Durante boa parte da vida, eu fui o tipo de leitora que fazia questão de sempre terminar todos os livros, por mais chatos ou difíceis que eles fossem. Eu enchia a boca para dizer que assim podia “falar mal com propriedade” quando um deles não me agradasse. Hoje acho isso desnecessário, mas entendo meu eu de ontem que focava no fato de que algumas leituras levam mais tempo do que outras para “engrenarem”. 

Outra razão que antigamente me impedia de deixar de lado uma leitura era um perfeccionismo absurdo. Isso não chegava a “estragar” a leitura como entretenimento, o papel fundamental dela na minha vida, mas tornava o consumo de certas obras mais uma obrigação dentre tantas outras na rotina. Então eu gastava todo o tempo de leitura dos livros detestados tolerando um tormento pelo que eu então pensava ser “um bem maior”, o de “vencer esse obstáculo”. Bem bad vibes, eu sei!  

 A leitora que sou agora tem um pouco mais de autoconhecimento do que a de antes, e isso também influenciou a minha mudança de atitude.
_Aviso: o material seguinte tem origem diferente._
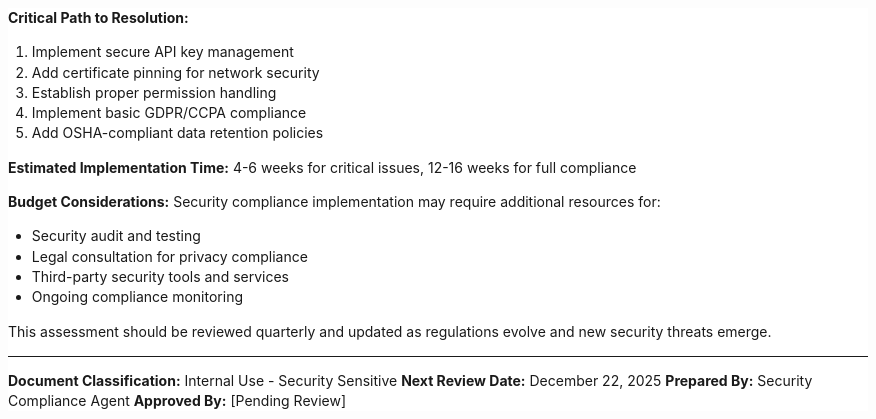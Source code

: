 **Critical Path to Resolution:**
1. Implement secure API key management
2. Add certificate pinning for network security
3. Establish proper permission handling
4. Implement basic GDPR/CCPA compliance
5. Add OSHA-compliant data retention policies

**Estimated Implementation Time:** 4-6 weeks for critical issues, 12-16 weeks for full compliance

**Budget Considerations:** Security compliance implementation may require additional resources for:
- Security audit and testing
- Legal consultation for privacy compliance
- Third-party security tools and services
- Ongoing compliance monitoring

This assessment should be reviewed quarterly and updated as regulations evolve and new security threats emerge.

---

**Document Classification:** Internal Use - Security Sensitive
**Next Review Date:** December 22, 2025
**Prepared By:** Security Compliance Agent
**Approved By:** [Pending Review]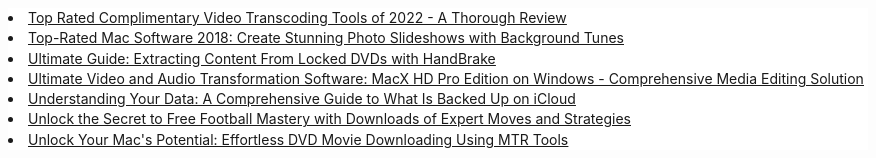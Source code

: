 <li><a href="https://discover-alternatives.techidaily.com/top-rated-complimentary-video-transcoding-tools-of-2022-a-thorough-review/"><u>Top Rated Complimentary Video Transcoding Tools of 2022 - A Thorough Review</u></a></li>
<li><a href="https://discover-alternatives.techidaily.com/top-rated-mac-software-2018-create-stunning-photo-slideshows-with-background-tunes/"><u>Top-Rated Mac Software 2018: Create Stunning Photo Slideshows with Background Tunes</u></a></li>
<li><a href="https://discover-alternatives.techidaily.com/ultimate-guide-extracting-content-from-locked-dvds-with-handbrake/"><u>Ultimate Guide: Extracting Content From Locked DVDs with HandBrake</u></a></li>
<li><a href="https://discover-alternatives.techidaily.com/ultimate-video-and-audio-transformation-software-macx-hd-pro-edition-on-windows-comprehensive-media-editing-solution/"><u>Ultimate Video and Audio Transformation Software: MacX HD Pro Edition on Windows - Comprehensive Media Editing Solution</u></a></li>
<li><a href="https://discover-alternatives.techidaily.com/understanding-your-data-a-comprehensive-guide-to-what-is-backed-up-on-icloud/"><u>Understanding Your Data: A Comprehensive Guide to What Is Backed Up on iCloud</u></a></li>
<li><a href="https://discover-alternatives.techidaily.com/unlock-the-secret-to-free-football-mastery-with-downloads-of-expert-moves-and-strategies/"><u>Unlock the Secret to Free Football Mastery with Downloads of Expert Moves and Strategies</u></a></li>
<li><a href="https://discover-alternatives.techidaily.com/unlock-your-macs-potential-effortless-dvd-movie-downloading-using-mtr-tools/"><u>Unlock Your Mac's Potential: Effortless DVD Movie Downloading Using MTR Tools</u></a></li>
</ul></div>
É questão de feeling mesmo, então não consigo explicar de modo objetivo, mas em geral, eu atualmente já sei se um livro, mesmo que difícil ou entediante no início, vale a pena para mim naquele momento ou não.

Algumas leituras levam um pouco mais de tempo para se revelarem indigestas, mas mesmo assim deixo de lado se forem pesadas demais. Por exemplo, no início do ano, comecei a ler “Rápido e devagar ‒ Duas formas de pensar”, de Daniel Kahneman. Se não me engano, eu até li a sinopse antes (algo que nem sempre faço) mas, sei lá por que, criei a expectativa de que o livro fosse explicar como funcionam os mecanismos envolvidos em raciocínios como o analítico e o crítico, por exemplo. O autor e a sua equipe, porém, fizeram uma extensa pesquisa a respeito de como muitas vezes tomamos decisões equivocadas por termos como base premissas incorretas, por “ir com a maioria” ou simplesmente por seguir a intuição. Aí já pisou no meu calo, pois eu valorizo muito as percepções que nem sempre podem ser explicadas cientificamente. O melhor do livro de Kahneman, para mim, são os relatos de estudos específicos, em que ele e outros pesquisadores entrevistam pessoas e fazem experimentos diversos. No entanto, depois de alguns capítulos, embora cada pergunta formulada pela equipe fosse diferente, os resultados sempre levavam a um veredito que eu resumiria como “tomar decisões com base em raciocínios nada menos que puramente lógicos é uma burrice”. E isso foi me dando uma preguiça imensa, pois na minha cabeça só o fato de você ser cientista e dedicar anos de estudo para provar que intuição é bobagem me faz pensar que você tem questões emocionais mal resolvidas, talvez com sua própria intuição, talvez com a de outras pessoas. Resultado: parei de ler o livro em 30%. Essa porcentagem, embora alta, foi o que precisei para confirmar que a leitura não era para mim. Fiquei com um pouco de dó por ter ido tão longe e desistido, mas considero o tempo que ainda passaria na leitura muito precioso para ser gasto em sofrimento auto-infligido e, ainda por cima, desnecessário. 

E o tempo é também uma questão crucial aqui. Tenho dezenas de livros na lista de “Quero ler” e quase todos os dias entram novos, além de saber que meu período de vida é limitado, então por que consumir esse recurso escasso com leituras desagradáveis? Outro ponto é que não desejo mais passar meu tempo falando de coisas negativas, desancando autores e obras, então aquele argumento da leitora que fui no passado já não me representa mais.

Por esses motivos, quero mais é me encantar com histórias incríveis, narrativas envolventes, enredos bem construídos, que “me movam”, como disse a querida autora Ana Lis Soares, em um dos vídeos de seu canal, de preferência para um lugar melhor. Por eu ser uma pessoa muito curiosa, me interessa aprender com obras de não-ficção e de viver, por meio de personagens fictícias, coisas novas e interessantes. Com isso não quero dizer só ler livros gostosinhos ou de fácil entendimento, pois também gosto de me desafiar, e o desconforto de situações encontradas em determinados livros muitas vezes reflete as minhas, e lidar com isso indiretamente, pela leitura, me cativa e ajuda também. Quero, portanto, ler para melhorar, e para isso acontecer, além das palavras nas páginas tem que haver a minha presença no momento da leitura em vez de um frenético folhear “pra terminar logo a agonia” de um livro chato.